At tomorrow’s concert, we will have two of Ealasaid’s artworks on display. I’ll play a couple of the tunes from my Tarbh CD, and so today I looked out the original artworks from the CD booklet for these two tunes, and framed them, so we can put one on each of the little shelves behind me in the hall. I have often thought before of exhibiting the artwork at a performance of the music, but I have never actually organised to do it before. We’ll see how it goes!
Tag: Ranald
Ranald and the Ghost
On Wednesday 6th August is my next concert in this summer’s series. I’ll be playing the replica Queen Mary harp in the lovely setting of All Saints Church hall on North Castle Street, St Andrews, starting 12.45pm. As usual, admission is free and all are welcome.
August’s programme is the supernatural music associated with the 18th century harper-composer, Ranald MacDonald of Morar. I’ll play just two of these huge architectural compositions, each of which is set in a mysterious world of weird beings and dangerous encounters with ghosts.
Hidden Door festival
Last night I was playing at the Hidden Door festival in Edinburgh’s old town. The festival itself was amazing, a beautiful collaboration of installation arts and performing arts. I loved the spontaneous nature of everything, and the DIY volunteer ethos of the festival organisers and the people running it on the ground. You do not find anything like this in St Andrews.

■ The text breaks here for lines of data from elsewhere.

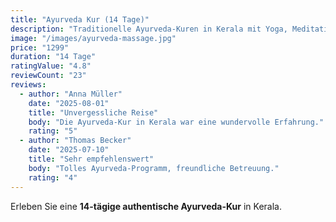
 ```yaml
---
title: "Ayurveda Kur (14 Tage)"
description: "Traditionelle Ayurveda-Kuren in Kerala mit Yoga, Meditation und gesunder Ernährung."
image: "/images/ayurveda-massage.jpg"
price: "1299"
duration: "14 Tage"
ratingValue: "4.8"
reviewCount: "23"
reviews:
  - author: "Anna Müller"
    date: "2025-08-01"
    title: "Unvergessliche Reise"
    body: "Die Ayurveda-Kur in Kerala war eine wundervolle Erfahrung."
    rating: "5"
  - author: "Thomas Becker"
    date: "2025-07-10"
    title: "Sehr empfehlenswert"
    body: "Tolles Ayurveda-Programm, freundliche Betreuung."
    rating: "4"
---
```


Erleben Sie eine **14-tägige authentische Ayurveda-Kur** in Kerala.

Everything was set in disused vaults on Market Street – bare, spartan stone underground caverns. Some of them were music venues and some were spaces for art installations. I was particularly intrigued by an art installation in a completely blacked out vault, which consisted of a garden of lichtsuchende, robot plants, light sensitive and light emitting – torches were provided by the entrance curtain. There was also a very nice exhibition in another vault of framed collage pictures by Miriam Mallalieu on the theme of lichens. Some of the colours and structures in these images reminded me of some of Ealasaid’s work.
I played in one of the vaults, which was a “hidden” music venue in amongst the installation art vaults. Unsuspecting art-lovers stumbled in and listened to some of the Tarbh music before leaving to explore the next installation. Sometimes I felt like some kind of strange robot flower in the centre of the vault, beneath a star-like lighting installation, playing this weird meditative music to an audience unprepared to hear it but open to new artistic experiences.
More on Ronald MacDonald of Morar’s Lament
Today I tried playing the Lament for Ranald MacDonald of Morar on the harp, and I discovered two very interesting things about this tune.
First, it really does not sit well on the harp.
Secondly, it is a minor-mode tune. The notation gives it in a, as is usual for Highland bagpipe music, as the pipes usually play an a major scale: a b c# d e f# g a, plus low G, with drones sounding all the while on A.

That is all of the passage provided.